§ **Provided records**:

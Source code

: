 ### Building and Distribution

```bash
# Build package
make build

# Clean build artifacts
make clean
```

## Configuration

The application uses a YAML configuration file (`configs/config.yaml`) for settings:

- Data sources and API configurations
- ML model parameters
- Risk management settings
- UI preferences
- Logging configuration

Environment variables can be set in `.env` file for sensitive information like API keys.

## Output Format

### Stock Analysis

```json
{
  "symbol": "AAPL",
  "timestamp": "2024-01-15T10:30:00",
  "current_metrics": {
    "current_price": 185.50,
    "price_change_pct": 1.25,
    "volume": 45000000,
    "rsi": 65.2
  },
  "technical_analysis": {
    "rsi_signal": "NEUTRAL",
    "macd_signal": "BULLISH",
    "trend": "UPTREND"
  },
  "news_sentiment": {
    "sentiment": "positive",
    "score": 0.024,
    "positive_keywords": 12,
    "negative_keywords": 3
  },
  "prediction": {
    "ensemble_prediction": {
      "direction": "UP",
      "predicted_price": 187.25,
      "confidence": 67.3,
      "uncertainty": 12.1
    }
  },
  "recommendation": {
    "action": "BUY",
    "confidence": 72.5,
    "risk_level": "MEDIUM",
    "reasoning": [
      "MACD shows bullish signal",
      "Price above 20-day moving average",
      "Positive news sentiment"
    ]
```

§ **Work to complete**:
Filter the entries above down to the lines that contain "settings".

§ **Task solution**:
The application uses a YAML configuration file (`configs/config.yaml`) for settings:
- Risk management settings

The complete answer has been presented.